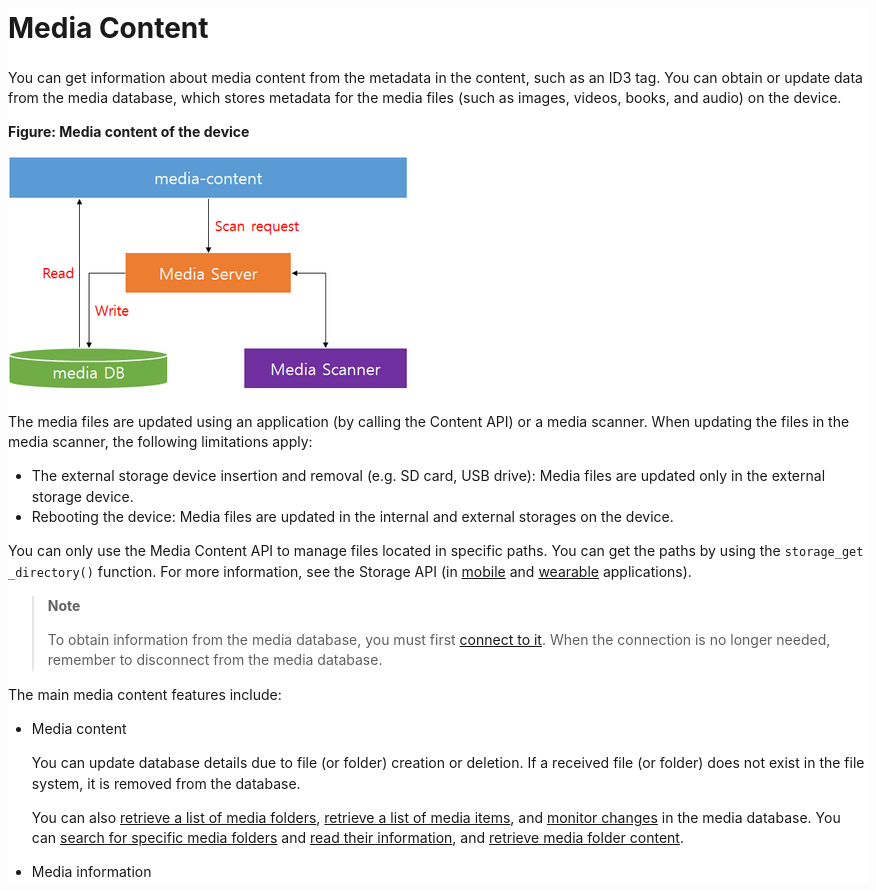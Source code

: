 # Media Content


You can get information about media content from the metadata in the content, such as an ID3 tag. You can obtain or update data from the media database, which stores metadata for the media files (such as images, videos, books, and audio) on the device.

**Figure: Media content of the device**

![Media content of the device](./media/content.png)

The media files are updated using an application (by calling the Content API) or a media scanner. When updating the files in the media scanner, the following limitations apply:

- The external storage device insertion and removal (e.g. SD card, USB drive): Media files are updated only in the external storage device.
- Rebooting the device: Media files are updated in the internal and external storages on the device.

You can only use the Media Content API to manage files located in specific paths. You can get the paths by using the `storage_get_directory()` function. For more information, see the Storage API (in [mobile](../../api/mobile/latest/group__CAPI__SYSTEM__STORAGE__MODULE.html) and [wearable](../../api/wearable/latest/group__CAPI__SYSTEM__STORAGE__MODULE.html) applications).

> **Note**
>
> To obtain information from the media database, you must first [connect to it](#prerequisites). When the connection is no longer needed, remember to disconnect from the media database.

The main media content features include:

- Media content

  You can update database details due to file (or folder) creation or deletion. If a received file (or folder) does not exist in the file system, it is removed from the database.

  You can also [retrieve a list of media folders](#folder_list), [retrieve a list of media items](#item_list), and [monitor changes](#update) in the media database. You can [search for specific media folders](#find) and [read their information](#read_folder), and [retrieve media folder content](#folder_content).

- Media information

--*--

* [PROBLEM DESCRIPTION]: All lines from the beginning of the material above through the line holding "- Rebooting the" are to be given again exactly, and no others; pictures do not go in.

* [RESPONSE TO THE EXERCISE]:
Source code

: # Media Content


You can get information about media content from the metadata in the content, such as an ID3 tag. You can obtain or update data from the media database, which stores metadata for the media files (such as images, videos, books, and audio) on the device.

**Figure: Media content of the device**

![Media content of the device](./media/content.png)

The media files are updated using an application (by calling the Content API) or a media scanner. When updating the files in the media scanner, the following limitations apply:

- The external storage device insertion and removal (e.g. SD card, USB drive): Media files are updated only in the external storage device.
- Rebooting the device: Media files are updated in the internal and external storages on the device.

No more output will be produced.